Right now, we have indexing capacity of 20 TB, and we are planning to have 100 TB by the end of our scale-out experiment. It is a real challenge as a typical computer stores around 1 TB and copying this 1 TB from one computer to another can take hours.
But let us walk you through what have been going on in our headquarters recently
One of our ways to limit costs is to use physical servers instead of, very popular, cloud servers. This choice is also recommended by Elasticsearch, which we use. After a careful research, we have chosen Hetzner hosting, a German company that provides climate neutral servers, which was also important for us. Why exactly we decided to use bare metal servers? We like to keep an eye on what’s going on. We are able to track temperature and delays on individual discs, we know about every hardware failure, every unusual behaviour pattern and if we were using virtual server we wouldn’t know all these things. Also, the costs are about a factor 10 lower, because we use a lot of data, memory, storage, CPU and I/O.
In the beginning we have been indexing on one server, the most powerful server at Hetzner’s and of course at one point it ran full. We had to shut down the indexing, because we weren’t able to take new files. All this was caused by the fact that in the previous year we made some changes to the crawler (the part that extracts data from the hashes and indexes them) that made it about 100 times faster. So suddenly, instead of indexing 0.1 document per second, we were indexing about 10 documents per second. The consequence was obvious — scaling up the hosting.
🛠 We weren’t expecting a totally smooth transition, as we know that designing a perfect cluster is almost impossible at the beginning.
So, when we went up to 2 servers, and there were no problems, it was a great surprise. Our deployments are automated, we are using Ansible. This allowed us in the past to change a hosting company in about two days. It is a reasonable solution to deal with multiple servers. Instead of executing a gazillion commands for every server manually, and checking the results, Ansible does this for us. But the architecture, what server does what, and telling that in the correct way to Ansible, was the challenge.
Later we moved to 3 servers, and we had reached the point where when something breaks in one of them, the page is still up. If you design a larger server architecture, there will always be, depending on the size of your system, some number of servers that perform badly. They are guaranteed to crash at one point, and by expecting it, there will be no degradation of the service as a result. However, to be safe while this is happening, we needed to prepare a fault-tolerant cluster. It means, among other things, distributing sliced parts of data (called shards) between multiple nodes. Then, creating a copy of every shard and allocating it to a different node in a way that no original and its copy live on the same node. The replica shard is always up-to-date with the original. That make sure that even if some servers are down, all the data is available.
These shards, logical and physical divisions of an index, need to be tuned really carefully to the size of the server and size of our constantly growing data.
Although it comes with some disadvantages, horizontal partitioning, by reducing index size, greatly improves search performance.
Coordination through dedicated master nodes
We also introduced the difference between data and master nodes.
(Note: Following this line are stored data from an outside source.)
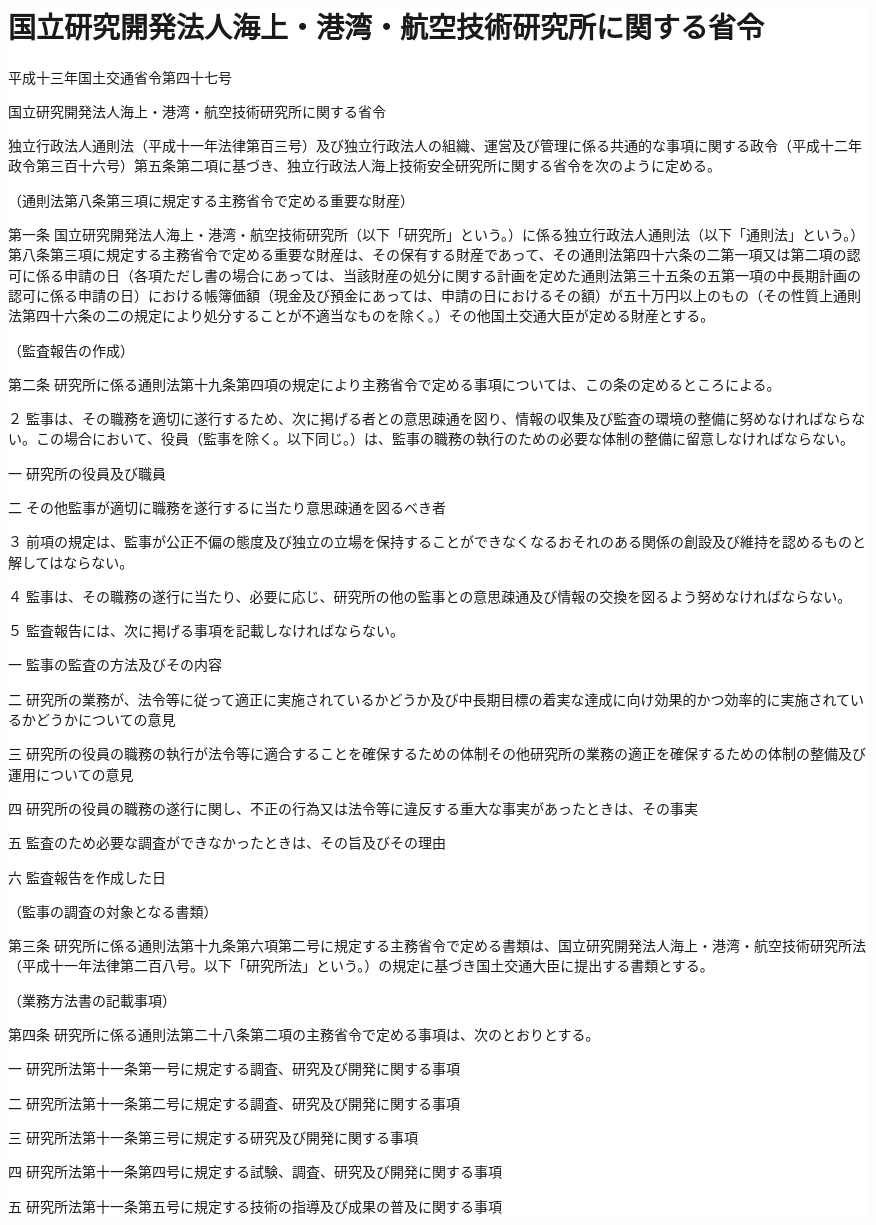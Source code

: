 # 国立研究開発法人海上・港湾・航空技術研究所に関する省令

平成十三年国土交通省令第四十七号

国立研究開発法人海上・港湾・航空技術研究所に関する省令

独立行政法人通則法（平成十一年法律第百三号）及び独立行政法人の組織、運営及び管理に係る共通的な事項に関する政令（平成十二年政令第三百十六号）第五条第二項に基づき、独立行政法人海上技術安全研究所に関する省令を次のように定める。

（通則法第八条第三項に規定する主務省令で定める重要な財産）

第一条 国立研究開発法人海上・港湾・航空技術研究所（以下「研究所」という。）に係る独立行政法人通則法（以下「通則法」という。）第八条第三項に規定する主務省令で定める重要な財産は、その保有する財産であって、その通則法第四十六条の二第一項又は第二項の認可に係る申請の日（各項ただし書の場合にあっては、当該財産の処分に関する計画を定めた通則法第三十五条の五第一項の中長期計画の認可に係る申請の日）における帳簿価額（現金及び預金にあっては、申請の日におけるその額）が五十万円以上のもの（その性質上通則法第四十六条の二の規定により処分することが不適当なものを除く。）その他国土交通大臣が定める財産とする。

（監査報告の作成）

第二条 研究所に係る通則法第十九条第四項の規定により主務省令で定める事項については、この条の定めるところによる。

２ 監事は、その職務を適切に遂行するため、次に掲げる者との意思疎通を図り、情報の収集及び監査の環境の整備に努めなければならない。この場合において、役員（監事を除く。以下同じ。）は、監事の職務の執行のための必要な体制の整備に留意しなければならない。

一 研究所の役員及び職員

二 その他監事が適切に職務を遂行するに当たり意思疎通を図るべき者

３ 前項の規定は、監事が公正不偏の態度及び独立の立場を保持することができなくなるおそれのある関係の創設及び維持を認めるものと解してはならない。

４ 監事は、その職務の遂行に当たり、必要に応じ、研究所の他の監事との意思疎通及び情報の交換を図るよう努めなければならない。

５ 監査報告には、次に掲げる事項を記載しなければならない。

一 監事の監査の方法及びその内容

二 研究所の業務が、法令等に従って適正に実施されているかどうか及び中長期目標の着実な達成に向け効果的かつ効率的に実施されているかどうかについての意見

三 研究所の役員の職務の執行が法令等に適合することを確保するための体制その他研究所の業務の適正を確保するための体制の整備及び運用についての意見

四 研究所の役員の職務の遂行に関し、不正の行為又は法令等に違反する重大な事実があったときは、その事実

五 監査のため必要な調査ができなかったときは、その旨及びその理由

六 監査報告を作成した日

（監事の調査の対象となる書類）

第三条 研究所に係る通則法第十九条第六項第二号に規定する主務省令で定める書類は、国立研究開発法人海上・港湾・航空技術研究所法（平成十一年法律第二百八号。以下「研究所法」という。）の規定に基づき国土交通大臣に提出する書類とする。

（業務方法書の記載事項）

第四条 研究所に係る通則法第二十八条第二項の主務省令で定める事項は、次のとおりとする。

一 研究所法第十一条第一号に規定する調査、研究及び開発に関する事項

二 研究所法第十一条第二号に規定する調査、研究及び開発に関する事項

三 研究所法第十一条第三号に規定する研究及び開発に関する事項

四 研究所法第十一条第四号に規定する試験、調査、研究及び開発に関する事項

五 研究所法第十一条第五号に規定する技術の指導及び成果の普及に関する事項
Master nodes take care of allocating chosen shards of our data on chosen servers, and making sure the servers know about each other. They are also maintaining information including shards’ localization (which node are they on), index mapping, and performing healthchecks. We have to adjust numbers of data nodes to the growing architecture in order to maintain cluster stability, but the amount of master nodes always stays at 3.
Last but not least, we were working on data replication. IPFS Search by definition is an entry to a lot of data, which must not be lost. We set our replication factor to 2 which means that we keep 3 copies of data in our cluster, 1 primary and 2 replicas. In other words, even if a primary is lost, its replica can be made a primary until the recovery.
In addition to this, we make daily snapshots of our index, so that even if we accidentally delete all our data (e.g. human error or end of the World…) we keep a backup.
So we came a long way from 1 document to 500 documents being indexed or updated at the same time, and we’re still improving and optimizing various part of this system. The challenge here was (and still is) finding a golden way to tune the shards, and keep our cluster healthy and balanced.